Ahora los acompaño desde otro lugar: el estudio de la filosofía, la creación de conceptos, la crítica, la escritura, la trasmisión de cultura, el poner el cuerpo por las ideas liberadoras, no discriminatorias, vitales, joviales. ¿No me entristece que el país sea entregado otra vez a la voracidad de los pocos que tiene mucho? Sí, demasiado, pero no pasó lo peor. Estamos en democracia y ella en cualquier momento nos puede llevar a otro devenir.
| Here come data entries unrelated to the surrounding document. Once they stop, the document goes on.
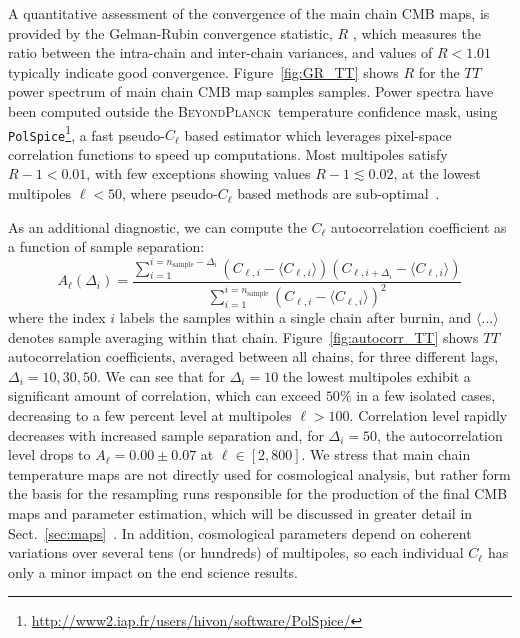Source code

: \documentclass[twocolumn]{aa}
\newcommand{\red}[0]{\color{red}}
\newcommand{\BP}{\textsc{BeyondPlanck}}
\begin{document}
{\red A  quantitative assessment of the convergence of the main chain CMB maps, is provided by the Gelman-Rubin convergence statistic, $R$ \citep{gelman:1992}, which measures the ratio between the intra-chain and inter-chain variances, and values of $R < 1.01$ typically indicate good convergence. Figure~\ref{fig:GR_TT} shows $R$ for the $TT$ power spectrum of main chain CMB map samples samples. Power spectra have been computed outside the \BP\ temperature confidence mask, using \texttt{PolSpice}\footnote{\url{http://www2.iap.fr/users/hivon/software/PolSpice/}}, a fast pseudo-$C_\ell$ based estimator which leverages pixel-space correlation functions to speed up computations. Most multipoles satisfy $R-1 < 0.01$, with few exceptions showing values $R-1 \lesssim 0.02$, at the lowest multipoles $\ell < 50$, where pseudo-$C_\ell$ based methods are sub-optimal~\citep[e.g.,][]{GerbinoLike}.

  As an additional diagnostic, we can compute the $C_\ell$ autocorrelation coefficient as a function of sample separation:
\begin{equation}
  A_{\ell} (\Delta_i)  =  \frac{\sum_{i=1}^{i=n_{\mathrm{sample}}-\Delta_i} (C_{\ell,i} - \langle C_{\ell,i} \rangle) (C_{\ell,i+\Delta_i} - \langle C_{\ell,i} \rangle)}{\sum_{i=1}^{i=n_{\mathrm{sample}}} (C_{\ell,i} - \langle C_{\ell,i} \rangle)^2}
  \label{eq:autocorr}
\end{equation}
where the index $i$ labels the samples within a single chain after burnin, and $\langle ... \rangle$ denotes sample averaging within that chain. Figure~\ref{fig:autocorr_TT} shows $TT$ autocorrelation coefficients, averaged between all chains, for three different lags, $\Delta_i = 10, 30, 50$. We can see that for $\Delta_i = 10$ the lowest multipoles exhibit a significant amount of correlation, which can exceed $50\%$ in a few isolated cases, decreasing to a few percent level at multipoles $\ell > 100$. Correlation level rapidly decreases with increased sample separation and, for $\Delta_i = 50$, the autocorrelation level drops to $A_\ell = 0.00 \pm 0.07$ at $\ell \in [2,800]$. We stress that main chain temperature maps are not directly used for cosmological analysis, but rather form the basis for the resampling runs responsible for the production of the final CMB maps and parameter estimation, which will be discussed in greater detail in Sect.~\ref{sec:maps}~\citep[also see][]{bp12}. In addition, cosmological parameters depend on coherent variations over several tens (or hundreds) of multipoles, so each individual $C_\ell$ has only a minor impact on the end science results.   

}
\end{document}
No estoy de acuerdo con quienes se manifiestan en contra de la resistencia ante un gobierno democrático (lo dijo, en los días del traspaso del poder, un periodista de un diario supuestamente partidario de la fuerza que perdió la elección): “No se resiste a un gobierno democrático”. ¿Cómo qué no? Señor, creo que está equivocado, a un gobierno democrático, cuando viola los pactos establecidos en su discurso de campaña o cuando vulnera los derechos adquiridos por el pueblo, se lo resiste, pero democráticamente: manifestando, argumentando, caminando silenciosamente como las chicas de Catamarca en el deleznable crimen de los noventa (bueno, en uno de tantos), o expresándose sin distinción de clases como en el 2001 cuando un gobierno legítimo pretendió imponer el estado de sitio.
Nunca sabré si en mi devenir militante -breve para los tiempos históricos, inconmensurable para el existir- logré un solo voto a favor o en contra de lo que defendí. Pero sé, en cambio, que la subjetividad se sostiene en la vida y una vida es intercambio, contagio, derrames y absorciones. Sé que durante aquellos días me desprendí de códigos entorpecedores, me emancipé de mí misma y me perdí en lo colectivo. Gracias a la vida bramé con todas mis fuerzas, devine, devinimos y fuimos quienes realmente debíamos ser.